#### [INSTRUCTIONS FOR THE TASK]
Go through the listing and copy each line that has the string "from" in it.

#### [INPUT DATA]

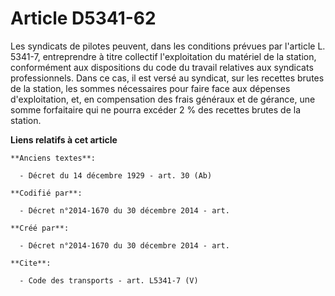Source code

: # Article D5341-62

Les syndicats de pilotes peuvent, dans les conditions prévues par l'article L. 5341-7, entreprendre à titre collectif
l'exploitation du matériel de la station, conformément aux dispositions du code du travail relatives aux syndicats
professionnels. Dans ce cas, il est versé au syndicat, sur les recettes brutes de la station, les sommes nécessaires pour
faire face aux dépenses d'exploitation, et, en compensation des frais généraux et de gérance, une somme forfaitaire qui ne
pourra excéder 2 % des recettes brutes de la station.

**Liens relatifs à cet article**

	**Anciens textes**:

	  - Décret du 14 décembre 1929 - art. 30 (Ab)

	**Codifié par**:

	  - Décret n°2014-1670 du 30 décembre 2014 - art.

	**Créé par**:

	  - Décret n°2014-1670 du 30 décembre 2014 - art.

	**Cite**:

	  - Code des transports - art. L5341-7 (V)
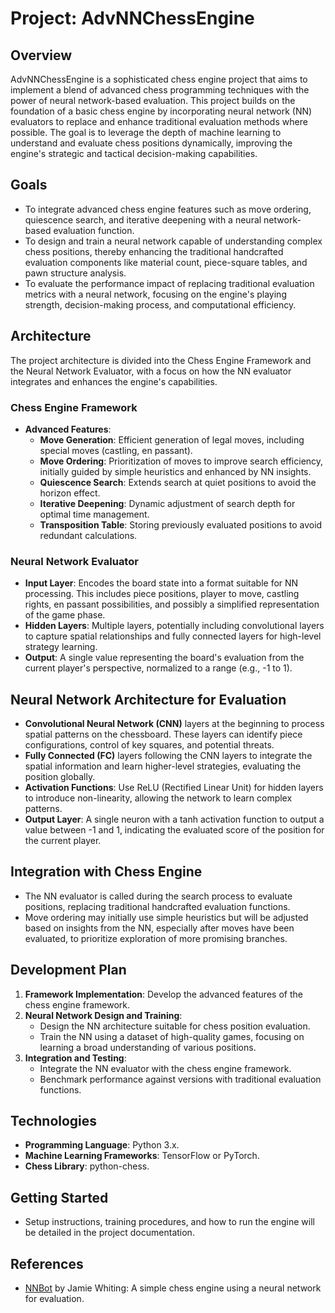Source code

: # Project: AdvNNChessEngine

## Overview

AdvNNChessEngine is a sophisticated chess engine project that aims to implement a blend of advanced chess programming techniques with the power of neural network-based evaluation. This project builds on the foundation of a basic chess engine by incorporating neural network (NN) evaluators to replace and enhance traditional evaluation methods where possible. The goal is to leverage the depth of machine learning to understand and evaluate chess positions dynamically, improving the engine's strategic and tactical decision-making capabilities.

## Goals

- To integrate advanced chess engine features such as move ordering, quiescence search, and iterative deepening with a neural network-based evaluation function.
- To design and train a neural network capable of understanding complex chess positions, thereby enhancing the traditional handcrafted evaluation components like material count, piece-square tables, and pawn structure analysis.
- To evaluate the performance impact of replacing traditional evaluation metrics with a neural network, focusing on the engine's playing strength, decision-making process, and computational efficiency.

## Architecture

The project architecture is divided into the Chess Engine Framework and the Neural Network Evaluator, with a focus on how the NN evaluator integrates and enhances the engine's capabilities.

### Chess Engine Framework

- **Advanced Features**:
  - **Move Generation**: Efficient generation of legal moves, including special moves (castling, en passant).
  - **Move Ordering**: Prioritization of moves to improve search efficiency, initially guided by simple heuristics and enhanced by NN insights.
  - **Quiescence Search**: Extends search at quiet positions to avoid the horizon effect.
  - **Iterative Deepening**: Dynamic adjustment of search depth for optimal time management.
  - **Transposition Table**: Storing previously evaluated positions to avoid redundant calculations.

### Neural Network Evaluator

- **Input Layer**: Encodes the board state into a format suitable for NN processing. This includes piece positions, player to move, castling rights, en passant possibilities, and possibly a simplified representation of the game phase.
- **Hidden Layers**: Multiple layers, potentially including convolutional layers to capture spatial relationships and fully connected layers for high-level strategy learning.
- **Output**: A single value representing the board's evaluation from the current player's perspective, normalized to a range (e.g., -1 to 1).

## Neural Network Architecture for Evaluation

- **Convolutional Neural Network (CNN)** layers at the beginning to process spatial patterns on the chessboard. These layers can identify piece configurations, control of key squares, and potential threats.
- **Fully Connected (FC)** layers following the CNN layers to integrate the spatial information and learn higher-level strategies, evaluating the position globally.
- **Activation Functions**: Use ReLU (Rectified Linear Unit) for hidden layers to introduce non-linearity, allowing the network to learn complex patterns.
- **Output Layer**: A single neuron with a tanh activation function to output a value between -1 and 1, indicating the evaluated score of the position for the current player.

## Integration with Chess Engine

- The NN evaluator is called during the search process to evaluate positions, replacing traditional handcrafted evaluation functions.
- Move ordering may initially use simple heuristics but will be adjusted based on insights from the NN, especially after moves have been evaluated, to prioritize exploration of more promising branches.

## Development Plan

1. **Framework Implementation**: Develop the advanced features of the chess engine framework.
2. **Neural Network Design and Training**:
   - Design the NN architecture suitable for chess position evaluation.
   - Train the NN using a dataset of high-quality games, focusing on learning a broad understanding of various positions.
3. **Integration and Testing**:
   - Integrate the NN evaluator with the chess engine framework.
   - Benchmark performance against versions with traditional evaluation functions.

## Technologies

- **Programming Language**: Python 3.x.
- **Machine Learning Frameworks**: TensorFlow or PyTorch.
- **Chess Library**: python-chess.

## Getting Started

- Setup instructions, training procedures, and how to run the engine will be detailed in the project documentation.

## References

- [NNBot](https://github.com/SebLague/Tiny-Chess-Bot-Challenge-Results/blob/main/Bots/Bot_529.cs) by Jamie Whiting: A simple chess engine using a neural network for evaluation.
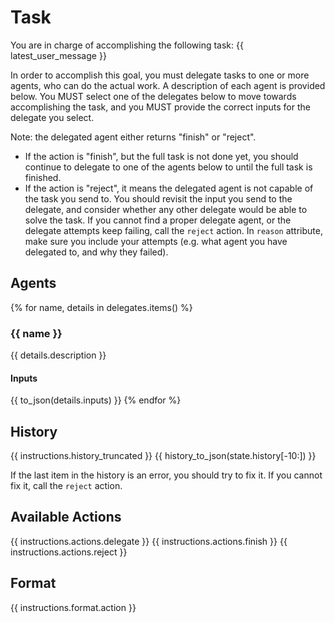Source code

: # Task
You are in charge of accomplishing the following task:
{{ latest_user_message }}

In order to accomplish this goal, you must delegate tasks to one or more agents, who
can do the actual work. A description of each agent is provided below. You MUST
select one of the delegates below to move towards accomplishing the task, and you MUST
provide the correct inputs for the delegate you select.

Note: the delegated agent either returns "finish" or "reject".
- If the action is "finish", but the full task is not done yet, you should
continue to delegate to one of the agents below to until the full task is finished.
- If the action is "reject", it means the delegated agent is not capable of the
task you send to. You should revisit the input you send to the delegate, and consider
whether any other delegate would be able to solve the task. If you cannot find
a proper delegate agent, or the delegate attempts keep failing, call the `reject`
action. In `reason` attribute, make sure you include your attempts (e.g. what agent
you have delegated to, and why they failed).

## Agents
{% for name, details in delegates.items() %}
### {{ name }}
{{ details.description }}
#### Inputs
{{ to_json(details.inputs) }}
{% endfor %}

## History
{{ instructions.history_truncated }}
{{ history_to_json(state.history[-10:]) }}

If the last item in the history is an error, you should try to fix it. If you
cannot fix it, call the `reject` action.

## Available Actions
{{ instructions.actions.delegate }}
{{ instructions.actions.finish }}
{{ instructions.actions.reject }}

## Format
{{ instructions.format.action }}
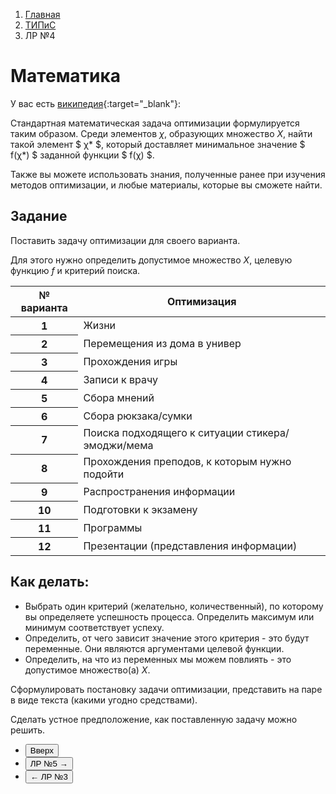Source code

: <ol class="breadcrumb">
  <li class="breadcrumb-item"><a href="{{ site.baseurl }}">Главная</a></li>
  <li class="breadcrumb-item"><a href="{{ site.baseurl }}/TIPiS/index.html">ТИПиС</a></li>
  <li class="breadcrumb-item active">ЛР №4</li>
</ol>

<nav>
  <ul></ul>
</nav>

# Математика

У вас есть [википедия](https://ru.wikipedia.org/wiki/%D0%9E%D0%BF%D1%82%D0%B8%D0%BC%D0%B8%D0%B7%D0%B0%D1%86%D0%B8%D1%8F_(%D0%BC%D0%B0%D1%82%D0%B5%D0%BC%D0%B0%D1%82%D0%B8%D0%BA%D0%B0)){:target="_blank"}:

Стандартная математическая задача оптимизации формулируется таким образом. Среди элементов $χ$, образующих множество $Χ$, найти такой элемент $ χ* $, который доставляет минимальное значение $ f(χ*) $ заданной функции $ f(χ) $.

Также вы можете использовать знания, полученные ранее при изучения методов оптимизации, и любые материалы, которые вы сможете найти.

## Задание

Поставить задачу оптимизации для своего варианта.

Для этого нужно определить допустимое множество $X$, целевую функцию $f$ и критерий поиска.

<table class="table table-hover">
  <thead>
    <tr>
      <th scope="col">№ варианта</th>
      <th scope="col">Оптимизация</th>
    </tr>
  </thead>
  <tbody>
    <tr class="table-active">
      <th scope="row">1</th>
      <td>Жизни</td>
    </tr>
    <tr class="table-primary">
      <th scope="row">2</th>
      <td>Перемещения из дома в универ</td>
    </tr>
    <tr class="table-active">
      <th scope="row">3</th>
      <td>Прохождения игры</td>
    </tr>
    <tr class="table-primary">
      <th scope="row">4</th>
      <td>Записи к врачу</td>
    </tr>
    <tr class="table-active">
      <th scope="row">5</th>
      <td>Сбора мнений</td>
    </tr>
    <tr class="table-primary">
      <th scope="row">6</th>
      <td>Сбора рюкзака/сумки</td>
    </tr>
    <tr class="table-active">
      <th scope="row">7</th>
      <td>Поиска подходящего к ситуации стикера/эмоджи/мема</td>
    </tr>
    <tr class="table-primary">
      <th scope="row">8</th>
      <td>Прохождения преподов, к которым нужно подойти</td>
    </tr>
    <tr class="table-active">
      <th scope="row">9</th>
      <td>Распространения информации</td>
    </tr>
    <tr class="table-primary">
      <th scope="row">10</th>
      <td>Подготовки к экзамену</td>
    </tr>
    <tr class="table-active">
      <th scope="row">11</th>
      <td>Программы</td>
    </tr>
    <tr class="table-primary">
      <th scope="row">12</th>
      <td>Презентации (представления информации)</td>
    </tr>
   </tbody>
</table>

## Как делать:

* Выбрать один критерий (желательно, количественный), по которому вы определяете успешность процесса. Определить максимум или минимум соответствует успеху.
* Определить, от чего зависит значение этого критерия - это будут переменные. Они являются аргументами целевой функции.
* Определить, на что из переменных мы можем повлиять - это допустимое множество(а) $X$.

Сформулировать постановку задачи оптимизации, представить на паре в виде текста (какими угодно средствами).

Сделать устное предположение, как поставленную задачу можно решить.


<div class="row">
  <div class="col-lg-12">
   <ul class="list-unstyled">
     <li class="float-end">
       <button type="button" class="btn btn-outline-primary" onclick="window.location.href='#математика';">Вверх</button>
     </li>
     <li  class="float-end">
       <button type="button" class="btn btn-primary" onclick="window.location.href='{{ site.baseurl }}/TIPiS/labs/lab5.html';">ЛР №5 →</button>
     </li>
     <li>
       <button type="button" class="btn btn-primary" onclick="window.location.href='{{ site.baseurl }}/TIPiS/labs/lab3.html';">← ЛР №3</button>
     </li>
   </ul>
  </div>
</div>
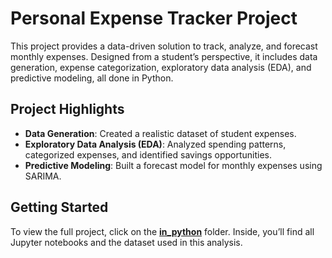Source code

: # Personal Expense Tracker Project

This project provides a data-driven solution to track, analyze, and forecast monthly expenses. Designed from a student’s perspective, it includes data generation, expense categorization, exploratory data analysis (EDA), and predictive modeling, all done in Python.

## Project Highlights

- **Data Generation**: Created a realistic dataset of student expenses.
- **Exploratory Data Analysis (EDA)**: Analyzed spending patterns, categorized expenses, and identified savings opportunities.
- **Predictive Modeling**: Built a forecast model for monthly expenses using SARIMA.

## Getting Started

To view the full project, click on the **[in_python](./in_python)** folder. Inside, you’ll find all Jupyter notebooks and the dataset used in this analysis.

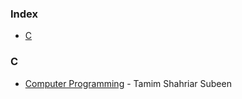 ### Index
* [C](#c)


### C

* [Computer Programming](http://cpbook.subeen.com/p/blog-page.html) - Tamim Shahriar Subeen 

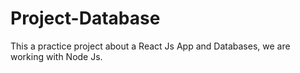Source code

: # Project-Database
This a practice project about a React Js App and Databases, we are working with Node Js.
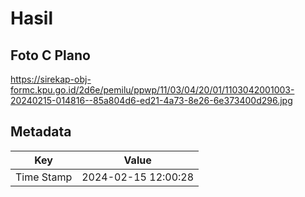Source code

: # Hasil

## Foto C Plano

https://sirekap-obj-formc.kpu.go.id/2d6e/pemilu/ppwp/11/03/04/20/01/1103042001003-20240215-014816--85a804d6-ed21-4a73-8e26-6e373400d296.jpg


## Metadata

| Key        | Value               |
| ---------- | ------------------- |
| Time Stamp | 2024-02-15 12:00:28 |



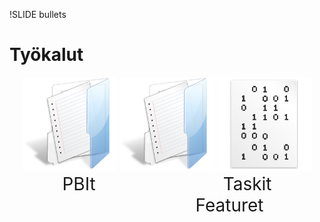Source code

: !SLIDE bullets
# Työkalut #

<div style="width:100%; text-align: center;">
<img src="folder_documents.png" style="width:30%"/>
<img src="folder_documents.png" style="width:30%"/>
<img src="binary.png" style="width:30%"/>
</div>

<div style="width:100%; text-align: center">
<span style="font-size: 200%; margin-right: 200px">PBIt</span>
<span style="font-size: 200%">Taskit</span>
<span style="font-size: 200%; margin-left: 200px">Featuret</span>
</div>

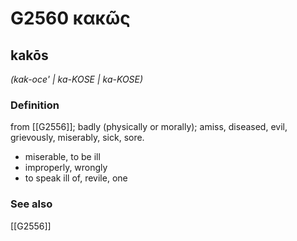 # G2560 κακῶς

## kakōs

_(kak-oce' | ka-KOSE | ka-KOSE)_

### Definition

from [[G2556]]; badly (physically or morally); amiss, diseased, evil, grievously, miserably, sick, sore.

- miserable, to be ill
- improperly, wrongly
- to speak ill of, revile, one

### See also

[[G2556]]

#### [WRITTEN ANSWER]
- **Output**: A single value representing the board's evaluation from the current player's perspective, normalized to a range (e.g., -1 to 1).
- Move ordering may initially use simple heuristics but will be adjusted based on insights from the NN, especially after moves have been evaluated, to prioritize exploration of more promising branches.
This project provides a data-driven solution to track, analyze, and forecast monthly expenses. Designed from a student’s perspective, it includes data generation, expense categorization, exploratory data analysis (EDA), and predictive modeling, all done in Python.
from [[G2556]]; badly (physically or morally); amiss, diseased, evil, grievously, miserably, sick, sore.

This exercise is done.